Your goal
Retype the entries below word for word, leaving out every picture.

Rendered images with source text
=== Section Start ===

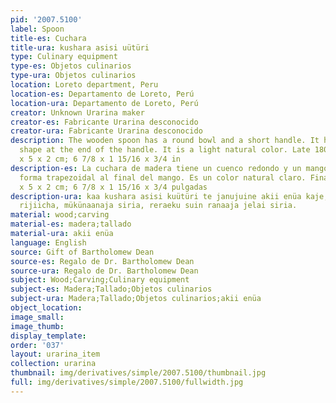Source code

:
 ```yaml
---
pid: '2007.5100'
label: Spoon
title-es: Cuchara
title-ura: kushara asisi uütüri
type: Culinary equipment
type-es: Objetos culinarios
type-ura: Objetos culinarios
location: Loreto department, Peru
location-es: Departamento de Loreto, Perú
location-ura: Departamento de Loreto, Perú
creator: Unknown Urarina maker
creator-es: Fabricante Urarina desconocido
creator-ura: Fabricante Urarina desconocido
description: The wooden spoon has a round bowl and a short handle. It has a trapezoid
  shape at the end of the handle. It is a light natural color. Late 1800s-1996.&nbsp;17.5
  x 5 x 2 cm; 6 7/8 x 1 15/16 x 3/4 in
description-es: La cuchara de madera tiene un cuenco redondo y un mango corto. Tiene
  forma trapezoidal al final del mango. Es un color natural claro. Finales de 1800-1996;17,5
  x 5 x 2 cm; 6 7/8 x 1 15/16 x 3/4 pulgadas
description-ura: kaa kushara asisi kuütüri te janujuine akii enüa kaje, asisi kuütüri
  rijiicha, mükünaanaja siria, reraeku suin ranaaja jelai siria.
material: wood;carving
material-es: madera;tallado
material-ura: akii enüa
language: English
source: Gift of Bartholomew Dean
source-es: Regalo de Dr. Bartholomew Dean
source-ura: Regalo de Dr. Bartholomew Dean
subject: Wood;Carving;Culinary equipment
subject-es: Madera;Tallado;Objetos culinarios
subject-ura: Madera;Tallado;Objetos culinarios;akii enüa
object_location:
image_small:
image_thumb:
display_template:
order: '037'
layout: urarina_item
collection: urarina
thumbnail: img/derivatives/simple/2007.5100/thumbnail.jpg
full: img/derivatives/simple/2007.5100/fullwidth.jpg
---
```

=== Section End ===

Response to this exercise
Source code

:
 ```yaml
---
pid: '2007.5100'
label: Spoon
title-es: Cuchara
title-ura: kushara asisi uütüri
type: Culinary equipment
type-es: Objetos culinarios
type-ura: Objetos culinarios
location: Loreto department, Peru
location-es: Departamento de Loreto, Perú
location-ura: Departamento de Loreto, Perú
creator: Unknown Urarina maker
creator-es: Fabricante Urarina desconocido
creator-ura: Fabricante Urarina desconocido
description: The wooden spoon has a round bowl and a short handle. It has a trapezoid
  shape at the end of the handle. It is a light natural color. Late 1800s-1996.&nbsp;17.5
  x 5 x 2 cm; 6 7/8 x 1 15/16 x 3/4 in
description-es: La cuchara de madera tiene un cuenco redondo y un mango corto. Tiene
  forma trapezoidal al final del mango. Es un color natural claro. Finales de 1800-1996;17,5
  x 5 x 2 cm; 6 7/8 x 1 15/16 x 3/4 pulgadas
description-ura: kaa kushara asisi kuütüri te janujuine akii enüa kaje, asisi kuütüri
  rijiicha, mükünaanaja siria, reraeku suin ranaaja jelai siria.
material: wood;carving
material-es: madera;tallado
material-ura: akii enüa
language: English
source: Gift of Bartholomew Dean
source-es: Regalo de Dr. Bartholomew Dean
source-ura: Regalo de Dr. Bartholomew Dean
subject: Wood;Carving;Culinary equipment
subject-es: Madera;Tallado;Objetos culinarios
subject-ura: Madera;Tallado;Objetos culinarios;akii enüa
object_location:
image_small:
image_thumb:
display_template:
order: '037'
layout: urarina_item
collection: urarina
thumbnail: img/derivatives/simple/2007.5100/thumbnail.jpg
full: img/derivatives/simple/2007.5100/fullwidth.jpg
---
```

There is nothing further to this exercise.